Reynoldstown is a historic district and intown neighborhood on the near east side of Atlanta, Georgia, located two miles from downtown.

== History and demographics ==

Reynoldstown is a community that was originally settled after the American Civil War by freed slaves who were employed by the railroad. Madison and Sarah Reynolds were among the first ex-slaves to move into the area, and it is believed that the neighborhood was named after them. Reynoldstown was annexed by the city of Atlanta in 1909 and celebrates its historic tie to freed slave roots and artistic expressions to empower residents with its annual Wheelbarrow Festival. The neighborhood continued to thrive and prosper until the 1950s when the railroad industry began to decline.
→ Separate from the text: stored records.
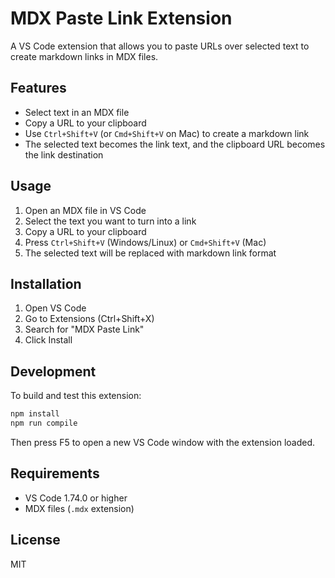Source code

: # MDX Paste Link Extension

A VS Code extension that allows you to paste URLs over selected text to create markdown links in MDX files.

## Features

- Select text in an MDX file
- Copy a URL to your clipboard
- Use `Ctrl+Shift+V` (or `Cmd+Shift+V` on Mac) to create a markdown link
- The selected text becomes the link text, and the clipboard URL becomes the link destination

## Usage

1. Open an MDX file in VS Code
2. Select the text you want to turn into a link
3. Copy a URL to your clipboard
4. Press `Ctrl+Shift+V` (Windows/Linux) or `Cmd+Shift+V` (Mac)
5. The selected text will be replaced with markdown link format

## Installation

1. Open VS Code
2. Go to Extensions (Ctrl+Shift+X)
3. Search for "MDX Paste Link"
4. Click Install

## Development

To build and test this extension:

```bash
npm install
npm run compile
```

Then press F5 to open a new VS Code window with the extension loaded.

## Requirements

- VS Code 1.74.0 or higher
- MDX files (`.mdx` extension)

## License

MIT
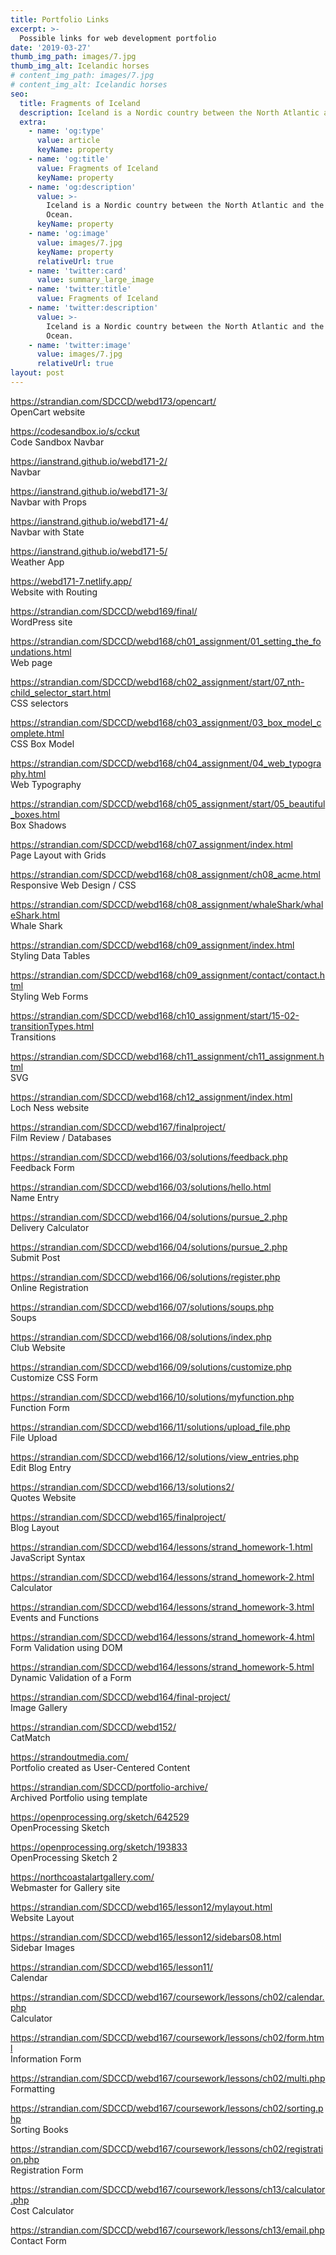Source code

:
 ```yaml
---
title: Portfolio Links
excerpt: >-
  Possible links for web development portfolio
date: '2019-03-27'
thumb_img_path: images/7.jpg
thumb_img_alt: Icelandic horses
# content_img_path: images/7.jpg
# content_img_alt: Icelandic horses
seo:
  title: Fragments of Iceland
  description: Iceland is a Nordic country between the North Atlantic and the Arctic Ocean.
  extra:
    - name: 'og:type'
      value: article
      keyName: property
    - name: 'og:title'
      value: Fragments of Iceland
      keyName: property
    - name: 'og:description'
      value: >-
        Iceland is a Nordic country between the North Atlantic and the Arctic
        Ocean.
      keyName: property
    - name: 'og:image'
      value: images/7.jpg
      keyName: property
      relativeUrl: true
    - name: 'twitter:card'
      value: summary_large_image
    - name: 'twitter:title'
      value: Fragments of Iceland
    - name: 'twitter:description'
      value: >-
        Iceland is a Nordic country between the North Atlantic and the Arctic
        Ocean.
    - name: 'twitter:image'
      value: images/7.jpg
      relativeUrl: true
layout: post
---
```


<a href="https://strandian.com/SDCCD/webd173/opencart/" target="_blank">https://strandian.com/SDCCD/webd173/opencart/</a> <br />OpenCart website

<a href="https://codesandbox.io/s/cckut" target="_blank">https://codesandbox.io/s/cckut</a> <br />Code Sandbox Navbar

<a href="https://ianstrand.github.io/webd171-2/" target="_blank">https://ianstrand.github.io/webd171-2/</a> <br />Navbar

<a href="https://ianstrand.github.io/webd171-3/" target="_blank">https://ianstrand.github.io/webd171-3/</a> <br />Navbar with Props

<a href="https://ianstrand.github.io/webd171-4/" target="_blank">https://ianstrand.github.io/webd171-4/</a> <br />Navbar with State

<a href="https://ianstrand.github.io/webd171-5/" target="_blank">https://ianstrand.github.io/webd171-5/</a> <br />Weather App

<a href="https://webd171-7.netlify.app/" target="_blank">https://webd171-7.netlify.app/</a> <br />Website with Routing

<a href="https://strandian.com/SDCCD/webd169/final/" target="_blank">https://strandian.com/SDCCD/webd169/final/</a> <br />WordPress site

<a href="https://strandian.com/SDCCD/webd168/ch01_assignment/01_setting_the_foundations.html" target="_blank">https://strandian.com/SDCCD/webd168/ch01_assignment/01_setting_the_foundations.html</a> <br />Web page

<a href="https://strandian.com/SDCCD/webd168/ch02_assignment/start/07_nth-child_selector_start.html" target="_blank">https://strandian.com/SDCCD/webd168/ch02_assignment/start/07_nth-child_selector_start.html</a> <br />CSS selectors

<a href="https://strandian.com/SDCCD/webd168/ch03_assignment/03_box_model_complete.html" target="_blank">https://strandian.com/SDCCD/webd168/ch03_assignment/03_box_model_complete.html</a> <br />CSS Box Model

<a href="https://strandian.com/SDCCD/webd168/ch04_assignment/04_web_typography.html" target="_blank">https://strandian.com/SDCCD/webd168/ch04_assignment/04_web_typography.html</a> <br />Web Typography

<a href="https://strandian.com/SDCCD/webd168/ch05_assignment/start/05_beautiful_boxes.html" target="_blank">https://strandian.com/SDCCD/webd168/ch05_assignment/start/05_beautiful_boxes.html</a> <br />Box Shadows

<a href="https://strandian.com/SDCCD/webd168/ch07_assignment/index.html" target="_blank">https://strandian.com/SDCCD/webd168/ch07_assignment/index.html</a> <br />Page Layout with Grids

<a href="https://strandian.com/SDCCD/webd168/ch08_assignment/ch08_acme.html" target="_blank">https://strandian.com/SDCCD/webd168/ch08_assignment/ch08_acme.html</a> <br />Responsive Web Design / CSS

<a href="https://strandian.com/SDCCD/webd168/ch08_assignment/whaleShark/whaleShark.html" target="_blank">https://strandian.com/SDCCD/webd168/ch08_assignment/whaleShark/whaleShark.html</a> <br />Whale Shark

<a href="https://strandian.com/SDCCD/webd168/ch09_assignment/index.html" target="_blank">https://strandian.com/SDCCD/webd168/ch09_assignment/index.html</a> <br />Styling Data Tables

<a href="https://strandian.com/SDCCD/webd168/ch09_assignment/contact/contact.html" target="_blank">https://strandian.com/SDCCD/webd168/ch09_assignment/contact/contact.html</a> <br />Styling Web Forms

<a href="https://strandian.com/SDCCD/webd168/ch10_assignment/start/15-02-transitionTypes.html" target="_blank">https://strandian.com/SDCCD/webd168/ch10_assignment/start/15-02-transitionTypes.html</a> <br />Transitions

<a href="https://strandian.com/SDCCD/webd168/ch11_assignment/ch11_assignment.html" target="_blank">https://strandian.com/SDCCD/webd168/ch11_assignment/ch11_assignment.html</a> <br />SVG

<a href="https://strandian.com/SDCCD/webd168/ch12_assignment/index.html" target="_blank">https://strandian.com/SDCCD/webd168/ch12_assignment/index.html</a> <br />Loch Ness website

<a href="https://strandian.com/SDCCD/webd167/finalproject/" target="_blank">https://strandian.com/SDCCD/webd167/finalproject/</a> <br />Film Review / Databases

<a href="https://strandian.com/SDCCD/webd166/03/solutions/feedback.php" target="_blank">https://strandian.com/SDCCD/webd166/03/solutions/feedback.php</a> <br />Feedback Form

<a href="https://strandian.com/SDCCD/webd166/03/solutions/hello.html" target="_blank">https://strandian.com/SDCCD/webd166/03/solutions/hello.html</a> <br />Name Entry

<a href="https://strandian.com/SDCCD/webd166/04/solutions/pursue_2.php" target="_blank">https://strandian.com/SDCCD/webd166/04/solutions/pursue_2.php</a> <br />Delivery Calculator

<a href="https://strandian.com/SDCCD/webd166/04/solutions/pursue_2.php" target="_blank">https://strandian.com/SDCCD/webd166/04/solutions/pursue_2.php</a> <br />Submit Post

<a href="https://strandian.com/SDCCD/webd166/06/solutions/register.php" target="_blank">https://strandian.com/SDCCD/webd166/06/solutions/register.php</a> <br />Online Registration

<a href="https://strandian.com/SDCCD/webd166/07/solutions/soups.php" target="_blank">https://strandian.com/SDCCD/webd166/07/solutions/soups.php</a> <br />Soups

<a href="https://strandian.com/SDCCD/webd166/08/solutions/index.php" target="_blank">https://strandian.com/SDCCD/webd166/08/solutions/index.php</a> <br />Club Website

<a href="https://strandian.com/SDCCD/webd166/09/solutions/customize.php" target="_blank">https://strandian.com/SDCCD/webd166/09/solutions/customize.php</a> <br />Customize CSS Form

<a href="https://strandian.com/SDCCD/webd166/10/solutions/myfunction.php" target="_blank">https://strandian.com/SDCCD/webd166/10/solutions/myfunction.php</a> <br />Function Form

<a href="https://strandian.com/SDCCD/webd166/11/solutions/upload_file.php" target="_blank">https://strandian.com/SDCCD/webd166/11/solutions/upload_file.php</a> <br />File Upload

<a href="https://strandian.com/SDCCD/webd166/12/solutions/view_entries.php" target="_blank">https://strandian.com/SDCCD/webd166/12/solutions/view_entries.php</a> <br />Edit Blog Entry

<a href="https://strandian.com/SDCCD/webd166/13/solutions2/" target="_blank">https://strandian.com/SDCCD/webd166/13/solutions2/</a> <br />Quotes Website

<a href="https://strandian.com/SDCCD/webd165/finalproject/" target="_blank">https://strandian.com/SDCCD/webd165/finalproject/</a> <br />Blog Layout

<a href="https://strandian.com/SDCCD/webd164/lessons/strand_homework-1.html" target="_blank">https://strandian.com/SDCCD/webd164/lessons/strand_homework-1.html</a> <br />JavaScript Syntax

<a href="https://strandian.com/SDCCD/webd164/lessons/strand_homework-2.html" target="_blank">https://strandian.com/SDCCD/webd164/lessons/strand_homework-2.html</a> <br />Calculator

<a href="https://strandian.com/SDCCD/webd164/lessons/strand_homework-3.html" target="_blank">https://strandian.com/SDCCD/webd164/lessons/strand_homework-3.html</a> <br />Events and Functions

<a href="https://strandian.com/SDCCD/webd164/lessons/strand_homework-4.html" target="_blank">https://strandian.com/SDCCD/webd164/lessons/strand_homework-4.html</a> <br />Form Validation using DOM

<a href="https://strandian.com/SDCCD/webd164/lessons/strand_homework-5.html" target="_blank">https://strandian.com/SDCCD/webd164/lessons/strand_homework-5.html</a> <br />Dynamic Validation of a Form

<a href="https://strandian.com/SDCCD/webd164/final-project/" target="_blank">https://strandian.com/SDCCD/webd164/final-project/</a> <br />Image Gallery

<a href="https://strandian.com/SDCCD/webd152/" target="_blank">https://strandian.com/SDCCD/webd152/</a> <br />CatMatch

<a href="https://strandoutmedia.com/" target="_blank">https://strandoutmedia.com/</a> <br />Portfolio created as User-Centered Content

<a href="https://strandian.com/SDCCD/portfolio-archive/" target="_blank">https://strandian.com/SDCCD/portfolio-archive/</a> <br />Archived Portfolio using template

<a href="https://openprocessing.org/sketch/642529" target="_blank">https://openprocessing.org/sketch/642529</a> <br />OpenProcessing Sketch

<a href="https://openprocessing.org/sketch/193833" target="_blank">https://openprocessing.org/sketch/193833</a> <br />OpenProcessing Sketch 2

<a href="https://northcoastalartgallery.com/" target="_blank">https://northcoastalartgallery.com/</a> <br />Webmaster for Gallery site

<a href="https://strandian.com/SDCCD/webd165/lesson12/mylayout.html" target="_blank">https://strandian.com/SDCCD/webd165/lesson12/mylayout.html</a> <br />Website Layout

<a href="https://strandian.com/SDCCD/webd165/lesson12/sidebars08.html" target="_blank">https://strandian.com/SDCCD/webd165/lesson12/sidebars08.html</a> <br />Sidebar Images

<a href="https://strandian.com/SDCCD/webd165/lesson11/" target="_blank">https://strandian.com/SDCCD/webd165/lesson11/</a> <br />Calendar

<a href="https://strandian.com/SDCCD/webd167/coursework/lessons/ch02/calendar.php" target="_blank">https://strandian.com/SDCCD/webd167/coursework/lessons/ch02/calendar.php</a> <br />Calculator

<a href="https://strandian.com/SDCCD/webd167/coursework/lessons/ch02/form.html" target="_blank">https://strandian.com/SDCCD/webd167/coursework/lessons/ch02/form.html</a> <br />Information Form

<a href="https://strandian.com/SDCCD/webd167/coursework/lessons/ch02/multi.php" target="_blank">https://strandian.com/SDCCD/webd167/coursework/lessons/ch02/multi.php</a> <br />Formatting

<a href="https://strandian.com/SDCCD/webd167/coursework/lessons/ch02/sorting.php" target="_blank">https://strandian.com/SDCCD/webd167/coursework/lessons/ch02/sorting.php</a> <br />Sorting Books

<a href="https://strandian.com/SDCCD/webd167/coursework/lessons/ch02/registration.php" target="_blank">https://strandian.com/SDCCD/webd167/coursework/lessons/ch02/registration.php</a> <br />Registration Form

<a href="https://strandian.com/SDCCD/webd167/coursework/lessons/ch13/calculator.php" target="_blank">https://strandian.com/SDCCD/webd167/coursework/lessons/ch13/calculator.php</a> <br />Cost Calculator

<a href="https://strandian.com/SDCCD/webd167/coursework/lessons/ch13/email.php" target="_blank">https://strandian.com/SDCCD/webd167/coursework/lessons/ch13/email.php</a> <br />Contact Form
Reynoldstown began revitalization and increasing in property values in the 1990s, gradually shifting demographics from majority Black to majority White. The neighborhood was listed as a Historic District on the National Register of Historic Places in 2003.

== Geography ==
Reynoldstown is bordered on the west by Pearl Street, across which is Cabbagetown and, south of Memorial Drive, Grant Park; on the east by Moreland Avenue and Edgewood; on the south by I-20, across which is the Ormewood Park neighborhood and an industrial area which is officially part of Grant Park; and on the north by the railroad line and Inman Park.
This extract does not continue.